Politics or by-the-book? Investigating Biden’s classified documents

More details are emerging about the Justice Department’s investigation of documents marked classified that President Biden retained, apparently illegally, in an office he maintained in Washington, at a foreign policy think tank called the Center for Diplomacy and Public Engagement — established in Biden’s name by the University of Pennsylvania (and thus also known as the Penn Biden Center). As this column was being finalized, it was reported that more documents were found at a second location.

Let’s stick with the first batch, since not much is yet known about the second. The approximately 10 documents in question are dated from 2013 through 2016 — i.e., during Biden’s second term as Obama administration vice president. They are said to have been found along with other files, including some personal Biden family information, in a locked closet in Biden’s personal office. You may have noticed that administration officials and other Democrats generally have refrained from claiming that Biden may not be personally involved in the documents’ transmission to the think tank.

So far, the classified documents have received all the attention. The reporting is thin on what other government documents may have been among the sundry files that Biden’s attorneys were packing when they stumbled on the materials marked classified. According to CBS News, “informed” but unidentified sources say the classified documents “were contained in a folder that was in a box with other unclassified papers.”

I raise the matter of non-classified documents because government records from the Obama presidency are supposed to have been logged with the National Archives, as required by the Presidential Records Act. Although the PRA is not a criminal statute and does not have criminal enforcement provisions, in the investigation of Donald Trump’s retention of government records (including classified documents) at his Mar-a-Lago estate, the Biden Justice Department has attempted to infuse the PRA with criminal penalties.

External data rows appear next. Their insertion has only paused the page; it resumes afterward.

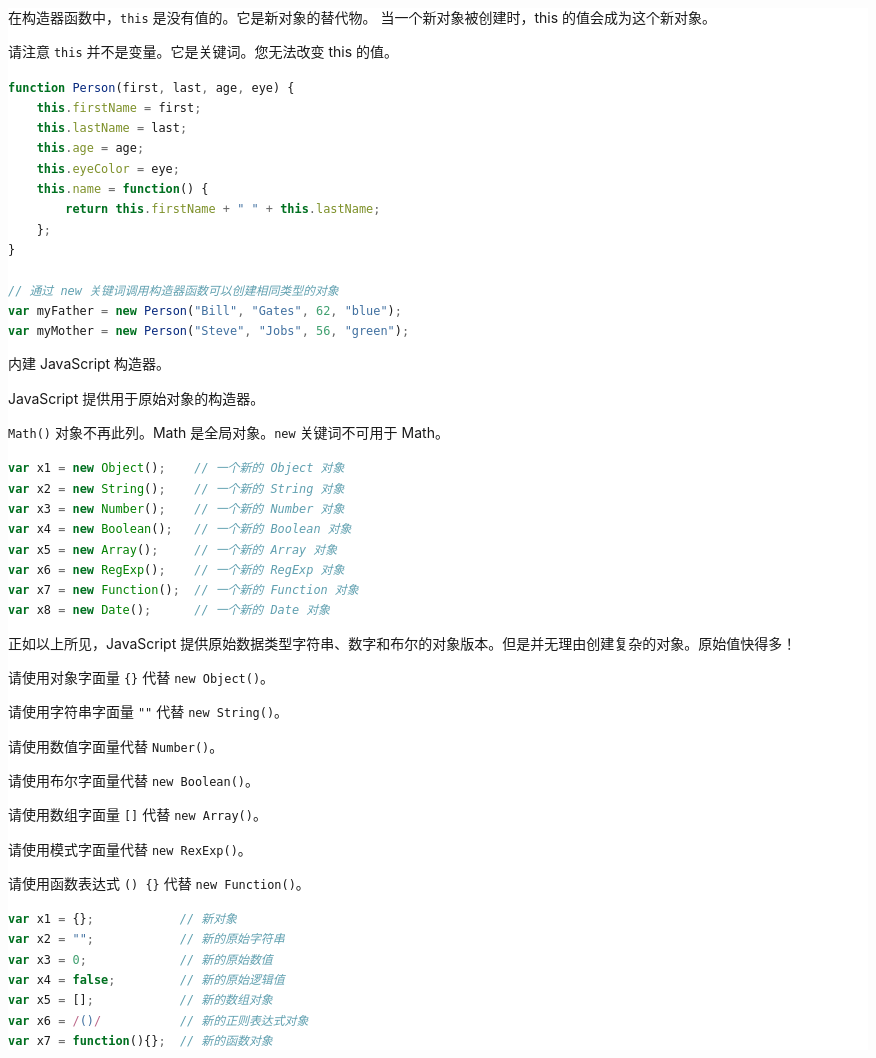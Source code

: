 在构造器函数中，`this` 是没有值的。它是新对象的替代物。 当一个新对象被创建时，this 的值会成为这个新对象。

请注意 `this` 并不是变量。它是关键词。您无法改变 this 的值。

```javascript
function Person(first, last, age, eye) {
    this.firstName = first;
    this.lastName = last;
    this.age = age;
    this.eyeColor = eye;
    this.name = function() {
        return this.firstName + " " + this.lastName;
    };
}

// 通过 new 关键词调用构造器函数可以创建相同类型的对象
var myFather = new Person("Bill", "Gates", 62, "blue");
var myMother = new Person("Steve", "Jobs", 56, "green");
```



内建 JavaScript 构造器。

JavaScript 提供用于原始对象的构造器。

`Math()` 对象不再此列。Math 是全局对象。`new` 关键词不可用于 Math。

```javascript
var x1 = new Object();    // 一个新的 Object 对象
var x2 = new String();    // 一个新的 String 对象
var x3 = new Number();    // 一个新的 Number 对象
var x4 = new Boolean();   // 一个新的 Boolean 对象
var x5 = new Array();     // 一个新的 Array 对象
var x6 = new RegExp();    // 一个新的 RegExp 对象
var x7 = new Function();  // 一个新的 Function 对象
var x8 = new Date();      // 一个新的 Date 对象
```



正如以上所见，JavaScript 提供原始数据类型字符串、数字和布尔的对象版本。但是并无理由创建复杂的对象。原始值快得多！

请使用对象字面量 `{}` 代替 `new Object()`。

请使用字符串字面量 `""` 代替 `new String()`。

请使用数值字面量代替 `Number()`。

请使用布尔字面量代替 `new Boolean()`。

请使用数组字面量 `[]` 代替 `new Array()`。

请使用模式字面量代替 `new RexExp()`。

请使用函数表达式 `() {}` 代替 `new Function()`。

```javascript
var x1 = {};            // 新对象
var x2 = "";            // 新的原始字符串
var x3 = 0;             // 新的原始数值
var x4 = false;         // 新的原始逻辑值
var x5 = [];            // 新的数组对象
var x6 = /()/           // 新的正则表达式对象
var x7 = function(){};  // 新的函数对象
```
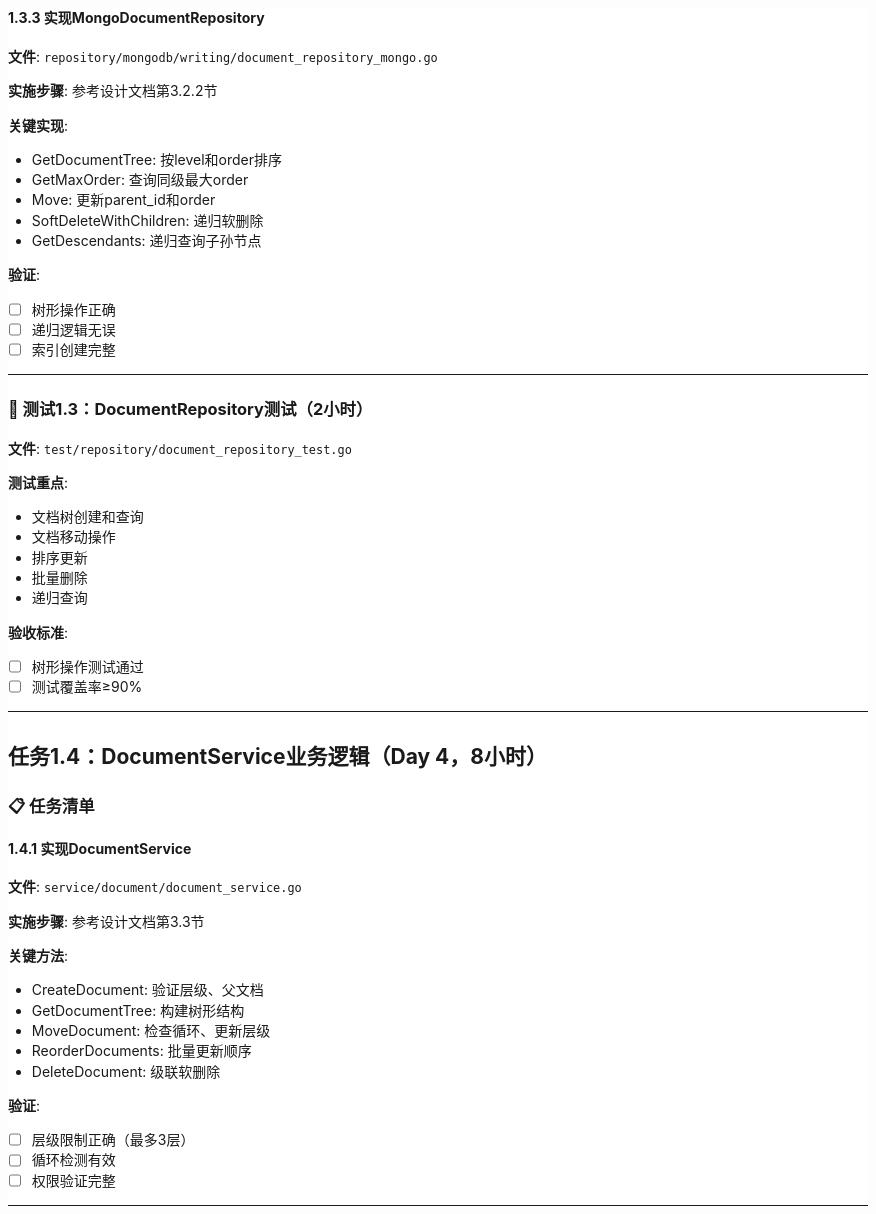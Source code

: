 #### 1.3.3 实现MongoDocumentRepository

**文件**: `repository/mongodb/writing/document_repository_mongo.go`

**实施步骤**: 参考设计文档第3.2.2节

**关键实现**:
- GetDocumentTree: 按level和order排序
- GetMaxOrder: 查询同级最大order
- Move: 更新parent_id和order
- SoftDeleteWithChildren: 递归软删除
- GetDescendants: 递归查询子孙节点

**验证**:
- [ ] 树形操作正确
- [ ] 递归逻辑无误
- [ ] 索引创建完整

---

### 🧪 测试1.3：DocumentRepository测试（2小时）

**文件**: `test/repository/document_repository_test.go`

**测试重点**:
- 文档树创建和查询
- 文档移动操作
- 排序更新
- 批量删除
- 递归查询

**验收标准**:
- [ ] 树形操作测试通过
- [ ] 测试覆盖率≥90%

---

## 任务1.4：DocumentService业务逻辑（Day 4，8小时）

### 📋 任务清单

#### 1.4.1 实现DocumentService

**文件**: `service/document/document_service.go`

**实施步骤**: 参考设计文档第3.3节

**关键方法**:
- CreateDocument: 验证层级、父文档
- GetDocumentTree: 构建树形结构
- MoveDocument: 检查循环、更新层级
- ReorderDocuments: 批量更新顺序
- DeleteDocument: 级联软删除

**验证**:
- [ ] 层级限制正确（最多3层）
- [ ] 循环检测有效
- [ ] 权限验证完整

---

Prosecutors have done this (including in the warrant they obtained to search Trump’s residence), by applying a penal law — Section 2071 of Title 18, U.S. Code — that makes it a crime for officials to remove government records. In fact, some Democrats have argued that a violation of the statute could be used to disqualify a person from holding public office in the future. (Constitutional law scholar Josh Blackman has explained why this argument is wrong with respect to Section 2071; I’ve explained why it is analogously wrong in connection with Section 2383 of the same federal penal code, notwithstanding reliance on that statute’s similar disqualification provision by the House January 6 Committee in its criminal referral of Trump.)

As for the 10 classified documents, CNN reports that, according to an anonymous source, the Biden documents include “intelligence memos and briefing materials that covered topics including Ukraine, Iran and the United Kingdom.” It also has been widely reported that at least some of them are marked top-secret and classified at the SCI level (sensitive compartmented information). That designation is extraordinarily high because it entails connections to deep-cover sources and covert methods for gathering national-security intelligence. The House Intelligence Committee’s new chairman, Rep. Michael Turner (R-Ohio), made that observation in a letter to Biden’s National Intelligence Director Avril Haines, who was a top intelligence official in the Obama administration. Turner has asked U.S. intelligence agencies to conduct a damage assessment and then inform his committee.

Interestingly, when Biden pronounced himself shocked that Trump could have been so “irresponsible” in retaining top-secret documents in his Mar-a-Lago office, he told 60 Minutes his first thought was that “data was in there that may compromise sources and methods.”